What is a bare or OEM hard drive?

Does they have the connector chip on them. Because everywhere I see image of bare drive as showing the spindle and platter.

Yes, they are fully functional hard drives. What you are describing when you say you see an “…image of bare drive as showing the spindle and platter…” is most likely a marketing photo attached to a listing on a website to show you something. Because let’s face it: Hard drives are boring tiny boxes that don’t photograph well. Otherwise, the drive is fully functional & has the proper connectors; it just won’t have the cables, CDs, manuals and other junk that comes with a “normal” non-OEM drive.


There's little practical difference between a 'retail' or 'OEM' HDD for consumer systems. For the same model, its the exact same disk drive, with all the relevant internal parts needed to make it function. In general such drives are primarily marketed at system builders (who'd rather get a padded box of drives with just the necessary packaging).

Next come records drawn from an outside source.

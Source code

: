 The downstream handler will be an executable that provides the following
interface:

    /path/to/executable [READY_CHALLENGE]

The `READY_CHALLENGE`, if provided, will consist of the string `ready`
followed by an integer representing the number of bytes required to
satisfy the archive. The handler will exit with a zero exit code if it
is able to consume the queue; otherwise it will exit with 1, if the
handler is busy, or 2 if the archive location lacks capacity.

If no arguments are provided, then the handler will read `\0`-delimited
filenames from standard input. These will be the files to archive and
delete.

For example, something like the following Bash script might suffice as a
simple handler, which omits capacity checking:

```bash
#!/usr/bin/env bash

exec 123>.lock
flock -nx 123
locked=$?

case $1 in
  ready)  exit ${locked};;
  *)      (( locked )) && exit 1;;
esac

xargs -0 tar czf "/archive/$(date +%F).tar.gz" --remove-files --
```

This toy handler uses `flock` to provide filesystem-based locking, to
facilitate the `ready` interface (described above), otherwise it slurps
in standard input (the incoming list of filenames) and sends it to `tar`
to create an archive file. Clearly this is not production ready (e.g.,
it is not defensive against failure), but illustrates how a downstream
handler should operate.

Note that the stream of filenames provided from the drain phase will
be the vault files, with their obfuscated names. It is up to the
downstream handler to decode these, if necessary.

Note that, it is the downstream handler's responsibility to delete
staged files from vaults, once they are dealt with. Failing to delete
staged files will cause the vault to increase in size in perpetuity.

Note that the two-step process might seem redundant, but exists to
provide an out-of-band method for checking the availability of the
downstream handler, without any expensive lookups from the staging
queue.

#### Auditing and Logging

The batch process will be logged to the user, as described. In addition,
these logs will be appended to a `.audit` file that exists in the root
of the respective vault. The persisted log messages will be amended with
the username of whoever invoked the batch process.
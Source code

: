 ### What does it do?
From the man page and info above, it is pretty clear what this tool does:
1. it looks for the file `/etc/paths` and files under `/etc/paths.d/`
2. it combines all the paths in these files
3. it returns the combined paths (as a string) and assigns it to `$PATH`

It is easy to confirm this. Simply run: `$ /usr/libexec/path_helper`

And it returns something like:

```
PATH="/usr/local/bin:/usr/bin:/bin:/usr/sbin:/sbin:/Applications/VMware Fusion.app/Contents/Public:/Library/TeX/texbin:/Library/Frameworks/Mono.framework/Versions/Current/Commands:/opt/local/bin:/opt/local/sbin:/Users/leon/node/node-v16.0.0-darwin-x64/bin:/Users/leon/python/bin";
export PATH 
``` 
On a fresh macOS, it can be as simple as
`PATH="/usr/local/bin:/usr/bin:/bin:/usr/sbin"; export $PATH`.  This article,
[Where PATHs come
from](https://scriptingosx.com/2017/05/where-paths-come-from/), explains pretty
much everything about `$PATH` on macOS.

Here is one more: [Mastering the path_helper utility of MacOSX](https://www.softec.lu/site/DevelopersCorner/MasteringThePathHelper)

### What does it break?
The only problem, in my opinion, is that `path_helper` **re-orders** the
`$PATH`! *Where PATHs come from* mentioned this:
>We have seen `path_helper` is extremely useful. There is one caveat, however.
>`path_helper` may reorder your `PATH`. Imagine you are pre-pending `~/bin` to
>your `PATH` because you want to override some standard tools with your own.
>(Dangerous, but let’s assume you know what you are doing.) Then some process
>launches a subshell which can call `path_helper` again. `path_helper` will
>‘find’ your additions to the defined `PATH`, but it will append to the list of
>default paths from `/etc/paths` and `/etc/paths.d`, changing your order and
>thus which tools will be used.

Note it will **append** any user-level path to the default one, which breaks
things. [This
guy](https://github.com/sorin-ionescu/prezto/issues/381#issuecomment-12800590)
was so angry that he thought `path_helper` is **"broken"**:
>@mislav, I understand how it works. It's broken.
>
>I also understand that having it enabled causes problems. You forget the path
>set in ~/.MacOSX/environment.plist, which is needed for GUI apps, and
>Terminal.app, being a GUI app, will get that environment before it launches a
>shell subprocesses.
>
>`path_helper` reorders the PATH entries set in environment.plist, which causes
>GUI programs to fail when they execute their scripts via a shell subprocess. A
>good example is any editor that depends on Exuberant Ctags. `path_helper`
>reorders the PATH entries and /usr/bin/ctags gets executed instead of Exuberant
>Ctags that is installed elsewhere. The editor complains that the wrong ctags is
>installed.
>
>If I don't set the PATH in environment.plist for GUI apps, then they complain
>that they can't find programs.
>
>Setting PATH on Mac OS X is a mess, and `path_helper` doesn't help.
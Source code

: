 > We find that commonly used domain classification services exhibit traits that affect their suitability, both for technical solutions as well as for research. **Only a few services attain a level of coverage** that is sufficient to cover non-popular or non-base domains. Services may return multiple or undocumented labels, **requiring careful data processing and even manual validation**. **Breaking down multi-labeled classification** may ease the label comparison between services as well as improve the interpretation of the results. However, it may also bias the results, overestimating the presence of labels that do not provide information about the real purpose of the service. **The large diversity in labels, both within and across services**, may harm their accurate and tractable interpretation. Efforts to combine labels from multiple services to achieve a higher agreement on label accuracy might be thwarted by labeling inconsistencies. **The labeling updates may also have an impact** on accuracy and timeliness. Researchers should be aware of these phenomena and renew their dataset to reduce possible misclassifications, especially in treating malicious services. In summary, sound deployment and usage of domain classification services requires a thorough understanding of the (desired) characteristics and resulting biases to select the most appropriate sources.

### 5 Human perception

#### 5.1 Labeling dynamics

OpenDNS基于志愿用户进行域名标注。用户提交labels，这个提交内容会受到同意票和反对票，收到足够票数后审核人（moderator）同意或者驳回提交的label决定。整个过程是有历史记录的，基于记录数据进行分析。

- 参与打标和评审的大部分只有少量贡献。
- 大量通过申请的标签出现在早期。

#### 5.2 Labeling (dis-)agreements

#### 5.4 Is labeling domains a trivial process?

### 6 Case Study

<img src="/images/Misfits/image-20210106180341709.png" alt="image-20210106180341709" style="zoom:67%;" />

In general OEM packaging looks like this

enter image description here

You have a drive in a sealed bag, and that's it. No SATA cables, manuals or anything else.

Drives absolutely do not ship with exposed platters

Depending on the type of drive and the SKU you may get some additional literature (like manuals), a sata cable, or in the case of some SSDs a 'migration kit' that would let you hook up your drive over USB, image, and swap drives.

I'd also add if it is a prebuilt PC, or server in some cases the replacing the 'OEM' drives that come standard with it have your own drives (OEM or otherwise) may void the warranty. Some may also have specific firmware versions or be branded to the system builder.